§ **Instructions to follow**:
Which of the lines below contain the string "Eldraine"? Copy each one.

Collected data
——
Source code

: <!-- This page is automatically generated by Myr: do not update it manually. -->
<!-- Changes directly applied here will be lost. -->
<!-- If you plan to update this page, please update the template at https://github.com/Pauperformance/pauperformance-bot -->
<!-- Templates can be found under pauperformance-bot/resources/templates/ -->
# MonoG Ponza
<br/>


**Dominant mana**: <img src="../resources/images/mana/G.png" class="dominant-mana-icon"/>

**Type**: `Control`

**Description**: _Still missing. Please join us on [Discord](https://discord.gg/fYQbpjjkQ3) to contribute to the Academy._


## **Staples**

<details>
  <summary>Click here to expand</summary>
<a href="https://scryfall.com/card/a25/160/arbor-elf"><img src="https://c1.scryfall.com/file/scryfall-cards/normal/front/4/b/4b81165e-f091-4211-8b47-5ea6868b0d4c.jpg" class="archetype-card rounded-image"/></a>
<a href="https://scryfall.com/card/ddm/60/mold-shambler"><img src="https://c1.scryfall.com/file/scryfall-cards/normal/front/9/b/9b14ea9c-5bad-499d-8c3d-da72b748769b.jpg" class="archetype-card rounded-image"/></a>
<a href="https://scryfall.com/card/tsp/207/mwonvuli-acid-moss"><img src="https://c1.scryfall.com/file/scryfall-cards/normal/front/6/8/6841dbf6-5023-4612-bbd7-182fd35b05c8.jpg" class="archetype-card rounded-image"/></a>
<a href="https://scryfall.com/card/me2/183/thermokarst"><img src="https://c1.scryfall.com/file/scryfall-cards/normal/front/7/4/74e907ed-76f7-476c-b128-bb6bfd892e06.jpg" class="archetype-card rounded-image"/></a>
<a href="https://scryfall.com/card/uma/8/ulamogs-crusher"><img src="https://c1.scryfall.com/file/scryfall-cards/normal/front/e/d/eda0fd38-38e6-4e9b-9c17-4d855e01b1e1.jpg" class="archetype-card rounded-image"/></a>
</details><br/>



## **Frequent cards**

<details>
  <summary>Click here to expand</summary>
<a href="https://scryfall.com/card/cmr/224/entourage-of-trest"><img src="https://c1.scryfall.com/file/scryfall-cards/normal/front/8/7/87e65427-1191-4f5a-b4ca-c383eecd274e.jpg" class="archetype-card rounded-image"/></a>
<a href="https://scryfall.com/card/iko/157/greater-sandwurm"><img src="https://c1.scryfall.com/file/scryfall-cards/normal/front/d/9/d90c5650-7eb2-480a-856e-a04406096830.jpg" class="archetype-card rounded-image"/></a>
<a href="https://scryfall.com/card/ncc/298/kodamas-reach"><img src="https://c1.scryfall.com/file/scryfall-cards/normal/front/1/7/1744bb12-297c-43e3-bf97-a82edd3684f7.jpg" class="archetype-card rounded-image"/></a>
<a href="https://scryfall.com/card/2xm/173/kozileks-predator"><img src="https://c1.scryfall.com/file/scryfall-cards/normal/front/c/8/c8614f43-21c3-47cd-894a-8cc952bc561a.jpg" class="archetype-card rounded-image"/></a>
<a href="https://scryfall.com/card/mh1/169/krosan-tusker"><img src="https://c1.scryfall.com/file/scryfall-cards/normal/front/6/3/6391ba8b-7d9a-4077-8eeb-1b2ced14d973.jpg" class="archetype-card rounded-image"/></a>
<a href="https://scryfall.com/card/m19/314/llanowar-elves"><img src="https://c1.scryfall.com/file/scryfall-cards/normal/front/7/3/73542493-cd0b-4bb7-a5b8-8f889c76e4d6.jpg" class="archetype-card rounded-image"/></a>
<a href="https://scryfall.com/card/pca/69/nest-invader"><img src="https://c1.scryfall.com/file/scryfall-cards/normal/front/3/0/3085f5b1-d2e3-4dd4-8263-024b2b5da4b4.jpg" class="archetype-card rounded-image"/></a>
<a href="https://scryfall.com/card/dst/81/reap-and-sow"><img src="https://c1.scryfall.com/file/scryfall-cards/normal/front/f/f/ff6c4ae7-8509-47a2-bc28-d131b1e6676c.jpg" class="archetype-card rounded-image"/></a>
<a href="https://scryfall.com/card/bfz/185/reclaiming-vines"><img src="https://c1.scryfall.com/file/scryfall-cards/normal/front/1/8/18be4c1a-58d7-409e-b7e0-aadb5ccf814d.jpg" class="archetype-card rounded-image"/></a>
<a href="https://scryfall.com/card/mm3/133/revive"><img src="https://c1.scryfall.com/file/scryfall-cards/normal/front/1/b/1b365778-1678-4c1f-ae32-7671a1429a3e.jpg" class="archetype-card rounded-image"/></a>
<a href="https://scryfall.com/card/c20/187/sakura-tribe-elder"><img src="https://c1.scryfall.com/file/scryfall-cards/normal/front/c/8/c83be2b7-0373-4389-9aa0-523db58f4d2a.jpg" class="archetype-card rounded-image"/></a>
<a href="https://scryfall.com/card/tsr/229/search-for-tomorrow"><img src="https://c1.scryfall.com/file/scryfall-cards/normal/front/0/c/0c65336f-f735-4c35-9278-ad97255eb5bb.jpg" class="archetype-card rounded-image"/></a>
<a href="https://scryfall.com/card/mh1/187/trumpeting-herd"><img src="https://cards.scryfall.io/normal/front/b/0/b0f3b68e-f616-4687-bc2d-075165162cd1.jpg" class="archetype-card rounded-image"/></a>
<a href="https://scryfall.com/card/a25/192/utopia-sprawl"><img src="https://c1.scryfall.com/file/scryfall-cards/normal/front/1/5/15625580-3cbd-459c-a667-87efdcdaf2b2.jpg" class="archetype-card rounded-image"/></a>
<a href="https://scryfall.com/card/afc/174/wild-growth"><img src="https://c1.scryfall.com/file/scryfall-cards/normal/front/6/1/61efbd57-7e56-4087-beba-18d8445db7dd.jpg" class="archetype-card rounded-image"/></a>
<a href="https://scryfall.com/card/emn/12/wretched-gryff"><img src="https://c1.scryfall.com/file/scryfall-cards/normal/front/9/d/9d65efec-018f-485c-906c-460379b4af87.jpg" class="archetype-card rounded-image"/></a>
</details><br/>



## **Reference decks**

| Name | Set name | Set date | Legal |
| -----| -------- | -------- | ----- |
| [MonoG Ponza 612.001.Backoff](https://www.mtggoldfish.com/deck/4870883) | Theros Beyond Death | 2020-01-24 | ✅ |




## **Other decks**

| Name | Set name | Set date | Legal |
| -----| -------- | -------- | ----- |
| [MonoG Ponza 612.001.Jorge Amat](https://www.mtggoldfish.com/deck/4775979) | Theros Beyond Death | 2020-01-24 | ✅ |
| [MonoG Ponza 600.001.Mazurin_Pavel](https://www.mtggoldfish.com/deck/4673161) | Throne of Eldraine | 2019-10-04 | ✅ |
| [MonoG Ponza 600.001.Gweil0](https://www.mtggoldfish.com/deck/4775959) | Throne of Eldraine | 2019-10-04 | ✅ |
——
§ **Written solution**:
| [MonoG Ponza 600.001.Mazurin_Pavel](https://www.mtggoldfish.com/deck/4673161) | Throne of Eldraine | 2019-10-04 | ✅ |
| [MonoG Ponza 600.001.Gweil0](https://www.mtggoldfish.com/deck/4775959) | Throne of Eldraine | 2019-10-04 | ✅ |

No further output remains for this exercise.